Mr. Obernesser opined that while, ideally, each road would be inspected every
week, practically, this is impossible to do, given the crush of other duties.
His experience was that a residency could inspect 70 to 80 percent of their
roads every two weeks, at most. He believed that this particular residency had
745 miles of road in its jurisdiction. On cross-examination, Mr. Obernesser
pointed out that more than one individual in the Residency would have
responsibility for surveying the roads. Here, it would be the Resident Engineer
and the three HMS II’s (Mr. Goodspeed and Mr. Duell were two of the three
in this Residency at the time) and, occasionally, the worksite foremen as they
drive back and forth to their worksites.
Mr. Obernesser also testified that it was unreasonable to expect plow drivers
to identify and report downed signs while plowing their beats. The primary
responsibility is to plow, spread salt, and make second passes for shoulders and
special areas, as well as operating the blades, the spreader and the radio.
Drivers must also execute paperwork in between runs. While a driver might
happen to notice and report an obvious problem, reporting by operators was
Further, given the size of most residencies, only one or two employees may
actually know where every sign is located. When a complaint comes into the
residency, a service request or complaint form is processed and an employee is
sent to the location to determine if the complaint is valid. Complaints from
legislators are handled in the same manner. Mr. Obernesser testified that Mr.

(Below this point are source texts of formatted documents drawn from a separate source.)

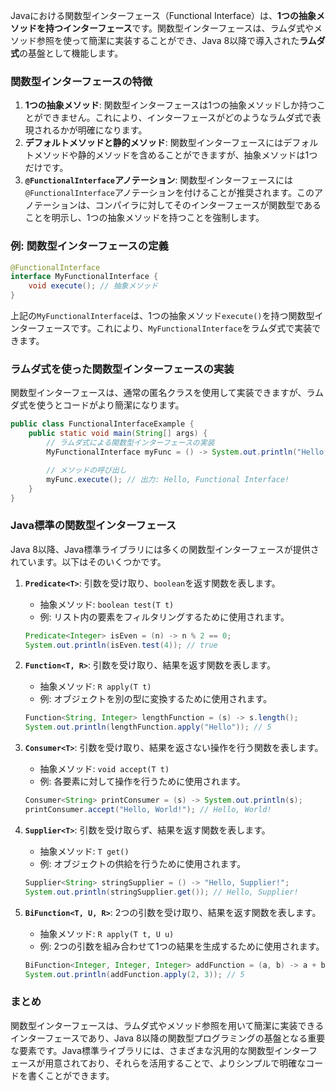 Javaにおける関数型インターフェース（Functional Interface）は、**1つの抽象メソッドを持つインターフェース**です。関数型インターフェースは、ラムダ式やメソッド参照を使って簡潔に実装することができ、Java 8以降で導入された**ラムダ式**の基盤として機能します。

### 関数型インターフェースの特徴

1. **1つの抽象メソッド**: 関数型インターフェースは1つの抽象メソッドしか持つことができません。これにより、インターフェースがどのようなラムダ式で表現されるかが明確になります。
2. **デフォルトメソッドと静的メソッド**: 関数型インターフェースにはデフォルトメソッドや静的メソッドを含めることができますが、抽象メソッドは1つだけです。
3. **`@FunctionalInterface`アノテーション**: 関数型インターフェースには`@FunctionalInterface`アノテーションを付けることが推奨されます。このアノテーションは、コンパイラに対してそのインターフェースが関数型であることを明示し、1つの抽象メソッドを持つことを強制します。

### 例: 関数型インターフェースの定義

```java
@FunctionalInterface
interface MyFunctionalInterface {
    void execute(); // 抽象メソッド
}
```

上記の`MyFunctionalInterface`は、1つの抽象メソッド`execute()`を持つ関数型インターフェースです。これにより、`MyFunctionalInterface`をラムダ式で実装できます。

### ラムダ式を使った関数型インターフェースの実装

関数型インターフェースは、通常の匿名クラスを使用して実装できますが、ラムダ式を使うとコードがより簡潔になります。

```java
public class FunctionalInterfaceExample {
    public static void main(String[] args) {
        // ラムダ式による関数型インターフェースの実装
        MyFunctionalInterface myFunc = () -> System.out.println("Hello, Functional Interface!");

        // メソッドの呼び出し
        myFunc.execute(); // 出力: Hello, Functional Interface!
    }
}
```

### Java標準の関数型インターフェース

Java 8以降、Java標準ライブラリには多くの関数型インターフェースが提供されています。以下はそのいくつかです。

1. **`Predicate<T>`**: 引数を受け取り、`boolean`を返す関数を表します。
    - 抽象メソッド: `boolean test(T t)`
    - 例: リスト内の要素をフィルタリングするために使用されます。

    ```java
    Predicate<Integer> isEven = (n) -> n % 2 == 0;
    System.out.println(isEven.test(4)); // true
    ```

2. **`Function<T, R>`**: 引数を受け取り、結果を返す関数を表します。
    - 抽象メソッド: `R apply(T t)`
    - 例: オブジェクトを別の型に変換するために使用されます。

    ```java
    Function<String, Integer> lengthFunction = (s) -> s.length();
    System.out.println(lengthFunction.apply("Hello")); // 5
    ```

3. **`Consumer<T>`**: 引数を受け取り、結果を返さない操作を行う関数を表します。
    - 抽象メソッド: `void accept(T t)`
    - 例: 各要素に対して操作を行うために使用されます。

    ```java
    Consumer<String> printConsumer = (s) -> System.out.println(s);
    printConsumer.accept("Hello, World!"); // Hello, World!
    ```

4. **`Supplier<T>`**: 引数を受け取らず、結果を返す関数を表します。
    - 抽象メソッド: `T get()`
    - 例: オブジェクトの供給を行うために使用されます。

    ```java
    Supplier<String> stringSupplier = () -> "Hello, Supplier!";
    System.out.println(stringSupplier.get()); // Hello, Supplier!
    ```

5. **`BiFunction<T, U, R>`**: 2つの引数を受け取り、結果を返す関数を表します。
    - 抽象メソッド: `R apply(T t, U u)`
    - 例: 2つの引数を組み合わせて1つの結果を生成するために使用されます。

    ```java
    BiFunction<Integer, Integer, Integer> addFunction = (a, b) -> a + b;
    System.out.println(addFunction.apply(2, 3)); // 5
    ```

### まとめ

関数型インターフェースは、ラムダ式やメソッド参照を用いて簡潔に実装できるインターフェースであり、Java 8以降の関数型プログラミングの基盤となる重要な要素です。Java標準ライブラリには、さまざまな汎用的な関数型インターフェースが用意されており、それらを活用することで、よりシンプルで明確なコードを書くことができます。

Jordan’s handling of the complaint concerning this intersection was
“standard operating procedure.” He affirmed the options written by
Mr. Jordan in Exhibit 14 and concurred with the result, erecting a larger right
side STOP sign and adding a supplementary left side STOP sign. He rejected the
STOP AHEAD sign as suggested by Claimant’s expert, because the MUTCD
requires that such a sign be used only when the primary STOP sign is obscured
for some reason. He also opined that a driver, even if unfamiliar with the
road, had several warnings that an intersection was ahead because of the JCT 30,
END 161 and green destination sign with arrows. Mr. Obernesser also observed
the pavement marking beyond the STOP sign, or “stop bar,” which also
indicates that a driver must stop. Less obvious, but meaningful, was the fact
that Route 161 had solid double yellow lines coming into the intersection.
In 2003, Mr. Obernesser was the Regional Construction Engineer responsible for
administering capital projects and managing 100 employees. He was familiar with
the accident location and testified that no major road reconstruction had been
done in this area since it was originally built some time in the early 1900s.
The road configuration has not changed since it was built. He recalls that
parts of the area had been resurfaced from time to time and that, whenever
resurfacing is contemplated, DOT does a “safety screening.” As
safety screening consists of reviewing the accident record and identifying
opportunities to “soften” the roadside by extending culverts,
replacing old posts with breakaway posts and mitigating deep ditches, he knows
some of these things were done in this area. However, when the intersection was
analyzed in DOT’s “3 Rs” program (resurfacing, rehabilitation
and restoration), it was found to have met the requisite standards. In
particular, it was noted that this intersection did not have a high volume of
accidents and it had a low volume of traffic.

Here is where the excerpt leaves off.